(Required work)
Your answer is a copy of every line in the records where "same" appears.

##########

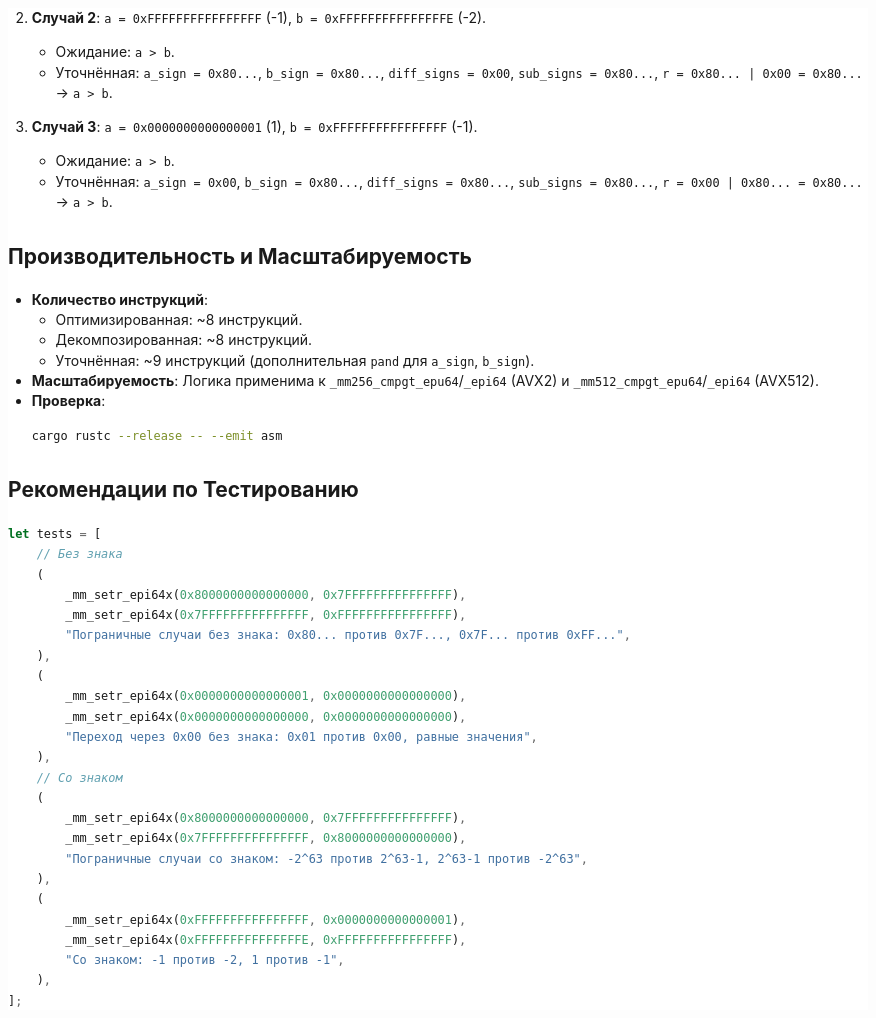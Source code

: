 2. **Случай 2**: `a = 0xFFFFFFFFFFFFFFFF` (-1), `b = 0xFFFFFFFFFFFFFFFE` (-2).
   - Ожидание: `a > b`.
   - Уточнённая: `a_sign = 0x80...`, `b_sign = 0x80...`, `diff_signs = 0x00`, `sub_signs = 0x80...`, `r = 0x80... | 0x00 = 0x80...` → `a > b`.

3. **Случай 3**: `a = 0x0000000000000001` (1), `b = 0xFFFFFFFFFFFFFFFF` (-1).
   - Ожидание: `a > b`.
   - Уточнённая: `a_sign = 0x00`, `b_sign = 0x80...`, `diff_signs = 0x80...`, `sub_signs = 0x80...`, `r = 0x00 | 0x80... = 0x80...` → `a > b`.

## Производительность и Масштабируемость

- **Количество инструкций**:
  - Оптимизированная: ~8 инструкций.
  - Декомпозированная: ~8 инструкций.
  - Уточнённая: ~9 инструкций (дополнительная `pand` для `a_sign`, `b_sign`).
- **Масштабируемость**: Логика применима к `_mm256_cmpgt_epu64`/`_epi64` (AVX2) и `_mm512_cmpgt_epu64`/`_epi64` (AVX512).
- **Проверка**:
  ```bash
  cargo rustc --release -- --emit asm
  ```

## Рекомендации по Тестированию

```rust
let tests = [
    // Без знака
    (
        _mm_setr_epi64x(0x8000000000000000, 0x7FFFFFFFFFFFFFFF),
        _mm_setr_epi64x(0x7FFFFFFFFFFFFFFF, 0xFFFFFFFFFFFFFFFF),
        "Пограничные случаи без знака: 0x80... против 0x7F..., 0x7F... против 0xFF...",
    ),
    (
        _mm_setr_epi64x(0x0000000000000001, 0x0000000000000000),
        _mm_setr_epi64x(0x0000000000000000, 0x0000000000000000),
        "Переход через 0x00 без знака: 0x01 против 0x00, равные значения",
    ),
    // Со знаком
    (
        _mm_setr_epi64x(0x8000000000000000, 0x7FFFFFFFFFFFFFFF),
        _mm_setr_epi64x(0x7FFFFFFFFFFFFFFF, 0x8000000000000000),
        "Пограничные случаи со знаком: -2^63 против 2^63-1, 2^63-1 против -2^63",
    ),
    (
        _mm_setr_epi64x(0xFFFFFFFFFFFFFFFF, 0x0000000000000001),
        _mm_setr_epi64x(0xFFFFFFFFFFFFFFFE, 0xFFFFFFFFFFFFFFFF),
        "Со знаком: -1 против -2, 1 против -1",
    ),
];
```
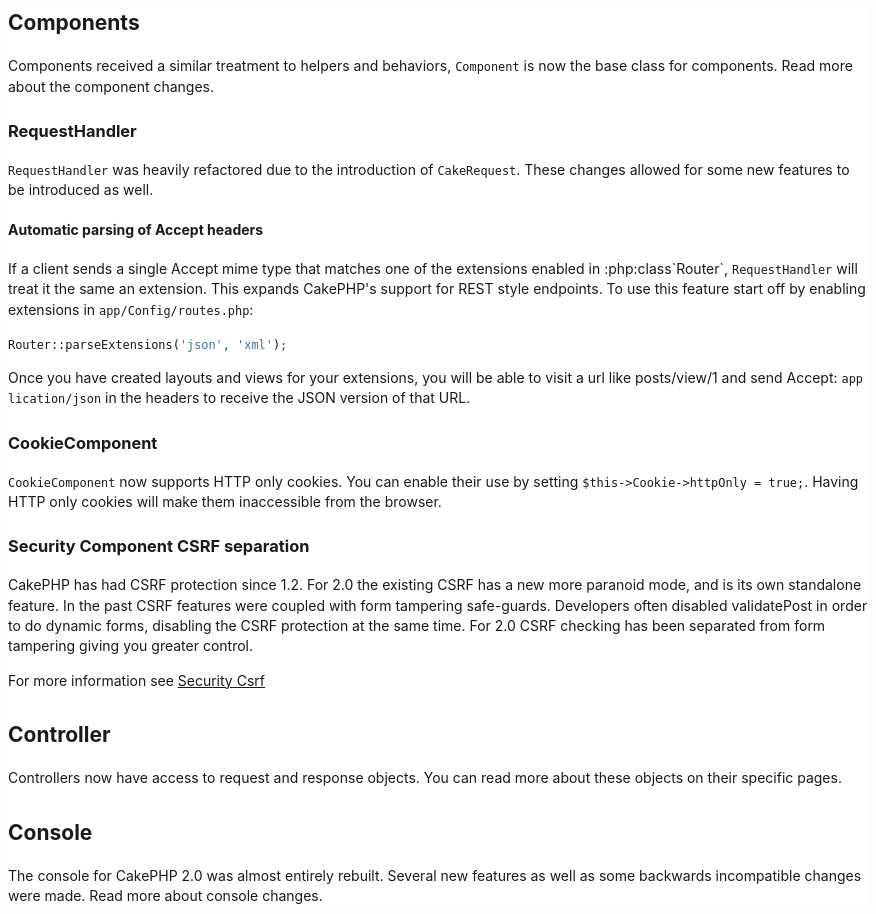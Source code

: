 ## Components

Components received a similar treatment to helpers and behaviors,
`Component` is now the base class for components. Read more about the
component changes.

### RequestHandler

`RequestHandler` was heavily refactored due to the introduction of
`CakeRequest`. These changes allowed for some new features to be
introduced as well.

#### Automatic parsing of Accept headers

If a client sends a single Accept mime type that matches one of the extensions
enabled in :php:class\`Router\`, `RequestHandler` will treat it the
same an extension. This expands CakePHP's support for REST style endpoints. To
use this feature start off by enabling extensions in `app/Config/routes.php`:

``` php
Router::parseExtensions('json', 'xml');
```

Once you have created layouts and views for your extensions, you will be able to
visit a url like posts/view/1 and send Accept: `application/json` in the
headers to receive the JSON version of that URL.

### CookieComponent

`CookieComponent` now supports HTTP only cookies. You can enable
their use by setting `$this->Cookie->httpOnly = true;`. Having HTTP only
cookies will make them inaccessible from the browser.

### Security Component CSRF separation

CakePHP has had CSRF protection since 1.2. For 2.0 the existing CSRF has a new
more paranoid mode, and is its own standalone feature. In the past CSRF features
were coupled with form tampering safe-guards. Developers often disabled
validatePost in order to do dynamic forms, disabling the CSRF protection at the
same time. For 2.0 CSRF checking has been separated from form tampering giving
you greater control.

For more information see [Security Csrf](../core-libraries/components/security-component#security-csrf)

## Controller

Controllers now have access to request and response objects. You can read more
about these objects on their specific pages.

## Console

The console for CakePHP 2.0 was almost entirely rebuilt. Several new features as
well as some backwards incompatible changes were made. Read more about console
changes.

##########

(Your solution)
same an extension. This expands CakePHP's support for REST style endpoints. To
same time. For 2.0 CSRF checking has been separated from form tampering giving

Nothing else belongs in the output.